Available data:
□ □ □
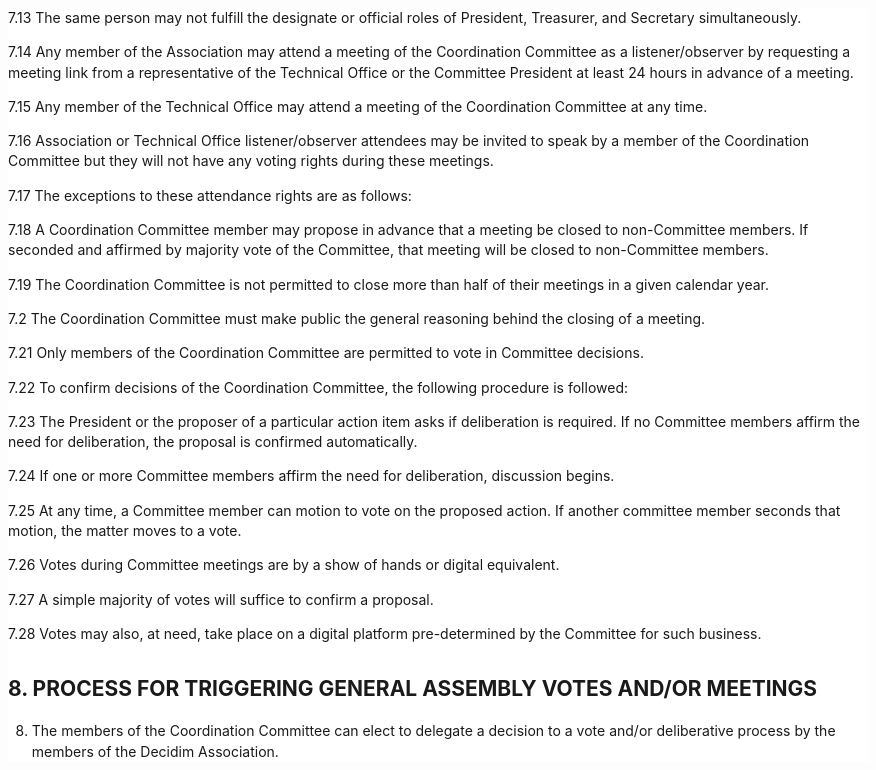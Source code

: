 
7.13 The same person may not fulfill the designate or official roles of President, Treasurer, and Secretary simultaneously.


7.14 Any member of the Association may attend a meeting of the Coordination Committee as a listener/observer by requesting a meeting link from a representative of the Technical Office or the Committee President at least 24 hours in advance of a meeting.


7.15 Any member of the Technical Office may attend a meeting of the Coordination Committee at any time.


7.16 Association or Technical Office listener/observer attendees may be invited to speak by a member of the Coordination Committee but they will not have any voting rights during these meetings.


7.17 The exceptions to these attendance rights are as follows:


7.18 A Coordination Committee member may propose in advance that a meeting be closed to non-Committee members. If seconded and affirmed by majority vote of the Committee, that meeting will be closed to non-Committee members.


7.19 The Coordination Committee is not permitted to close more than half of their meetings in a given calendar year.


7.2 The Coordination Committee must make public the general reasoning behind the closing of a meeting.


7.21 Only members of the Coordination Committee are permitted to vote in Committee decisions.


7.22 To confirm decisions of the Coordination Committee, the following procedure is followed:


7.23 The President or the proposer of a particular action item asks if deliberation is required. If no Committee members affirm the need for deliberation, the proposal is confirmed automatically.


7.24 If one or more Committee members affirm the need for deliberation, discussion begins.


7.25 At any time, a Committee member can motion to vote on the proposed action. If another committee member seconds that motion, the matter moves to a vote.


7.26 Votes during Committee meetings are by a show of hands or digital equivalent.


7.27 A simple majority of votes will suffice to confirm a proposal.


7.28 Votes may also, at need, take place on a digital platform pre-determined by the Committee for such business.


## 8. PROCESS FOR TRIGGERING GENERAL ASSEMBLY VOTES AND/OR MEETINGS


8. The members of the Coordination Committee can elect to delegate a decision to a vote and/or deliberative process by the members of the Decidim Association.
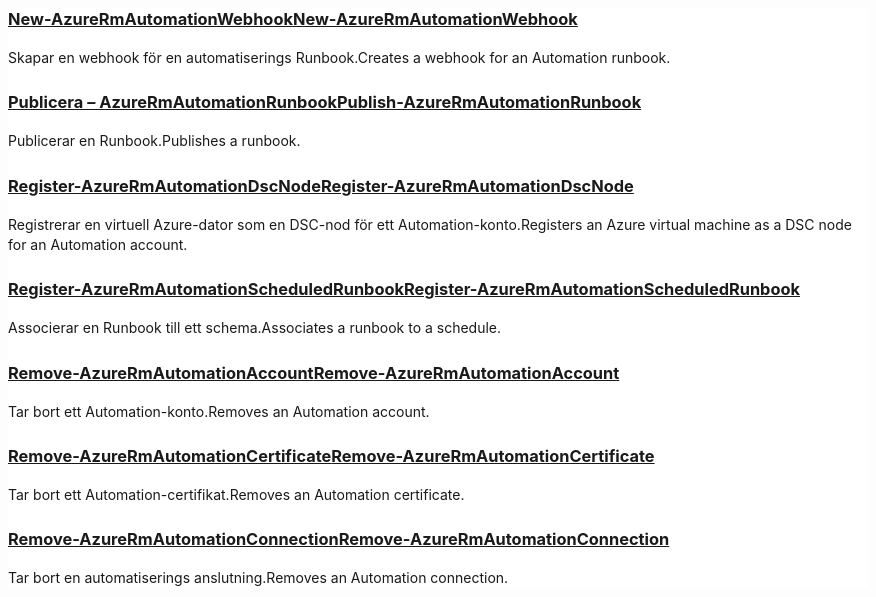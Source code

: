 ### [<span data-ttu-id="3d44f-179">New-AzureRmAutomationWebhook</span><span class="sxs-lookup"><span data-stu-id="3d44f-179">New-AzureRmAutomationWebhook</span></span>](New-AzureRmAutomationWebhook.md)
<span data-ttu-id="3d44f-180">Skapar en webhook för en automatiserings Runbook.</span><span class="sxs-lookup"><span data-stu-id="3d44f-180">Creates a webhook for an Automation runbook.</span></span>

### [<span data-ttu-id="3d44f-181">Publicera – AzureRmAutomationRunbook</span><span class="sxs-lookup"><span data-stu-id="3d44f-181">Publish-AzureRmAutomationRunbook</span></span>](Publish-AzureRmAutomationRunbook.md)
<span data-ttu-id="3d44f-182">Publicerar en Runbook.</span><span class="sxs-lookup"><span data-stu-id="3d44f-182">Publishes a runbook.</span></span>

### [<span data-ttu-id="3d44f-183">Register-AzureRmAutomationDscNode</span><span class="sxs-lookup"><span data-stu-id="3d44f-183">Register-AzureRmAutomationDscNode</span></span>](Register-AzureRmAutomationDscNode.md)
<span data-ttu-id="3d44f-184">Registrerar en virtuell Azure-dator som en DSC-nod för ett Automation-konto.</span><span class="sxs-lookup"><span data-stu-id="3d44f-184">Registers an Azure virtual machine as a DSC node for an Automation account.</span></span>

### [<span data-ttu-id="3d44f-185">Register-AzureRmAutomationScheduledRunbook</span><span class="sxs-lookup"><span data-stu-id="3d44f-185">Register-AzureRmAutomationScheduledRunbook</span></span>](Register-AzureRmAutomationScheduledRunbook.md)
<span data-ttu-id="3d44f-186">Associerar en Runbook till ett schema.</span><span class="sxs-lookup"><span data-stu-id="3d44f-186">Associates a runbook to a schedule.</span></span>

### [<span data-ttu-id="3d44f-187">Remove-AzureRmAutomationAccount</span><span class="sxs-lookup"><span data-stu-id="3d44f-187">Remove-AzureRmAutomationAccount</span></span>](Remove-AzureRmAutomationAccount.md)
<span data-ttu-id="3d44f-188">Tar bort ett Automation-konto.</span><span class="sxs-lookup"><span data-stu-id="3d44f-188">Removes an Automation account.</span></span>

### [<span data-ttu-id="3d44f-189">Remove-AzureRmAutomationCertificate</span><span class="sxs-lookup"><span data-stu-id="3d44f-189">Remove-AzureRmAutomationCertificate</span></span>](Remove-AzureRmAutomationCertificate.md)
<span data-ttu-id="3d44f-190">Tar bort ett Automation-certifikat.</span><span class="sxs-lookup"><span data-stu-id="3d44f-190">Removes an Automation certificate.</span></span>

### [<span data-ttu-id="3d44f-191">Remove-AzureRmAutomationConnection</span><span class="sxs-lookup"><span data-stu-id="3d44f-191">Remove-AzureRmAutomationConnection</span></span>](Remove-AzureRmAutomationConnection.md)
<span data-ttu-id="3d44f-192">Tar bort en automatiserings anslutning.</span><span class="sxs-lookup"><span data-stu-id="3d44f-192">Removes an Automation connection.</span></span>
□ □ □
What you have to do: Your task is to reproduce exactly the lines from the start of the data above through the line containing "7.28 Votes may", leaving every picture out.

Response to the exercise:
Source code

: 
7.13 The same person may not fulfill the designate or official roles of President, Treasurer, and Secretary simultaneously.


7.14 Any member of the Association may attend a meeting of the Coordination Committee as a listener/observer by requesting a meeting link from a representative of the Technical Office or the Committee President at least 24 hours in advance of a meeting.


7.15 Any member of the Technical Office may attend a meeting of the Coordination Committee at any time.


7.16 Association or Technical Office listener/observer attendees may be invited to speak by a member of the Coordination Committee but they will not have any voting rights during these meetings.


7.17 The exceptions to these attendance rights are as follows:


7.18 A Coordination Committee member may propose in advance that a meeting be closed to non-Committee members. If seconded and affirmed by majority vote of the Committee, that meeting will be closed to non-Committee members.


7.19 The Coordination Committee is not permitted to close more than half of their meetings in a given calendar year.


7.2 The Coordination Committee must make public the general reasoning behind the closing of a meeting.


7.21 Only members of the Coordination Committee are permitted to vote in Committee decisions.


7.22 To confirm decisions of the Coordination Committee, the following procedure is followed:


7.23 The President or the proposer of a particular action item asks if deliberation is required. If no Committee members affirm the need for deliberation, the proposal is confirmed automatically.


7.24 If one or more Committee members affirm the need for deliberation, discussion begins.


7.25 At any time, a Committee member can motion to vote on the proposed action. If another committee member seconds that motion, the matter moves to a vote.


7.26 Votes during Committee meetings are by a show of hands or digital equivalent.


7.27 A simple majority of votes will suffice to confirm a proposal.


7.28 Votes may also, at need, take place on a digital platform pre-determined by the Committee for such business.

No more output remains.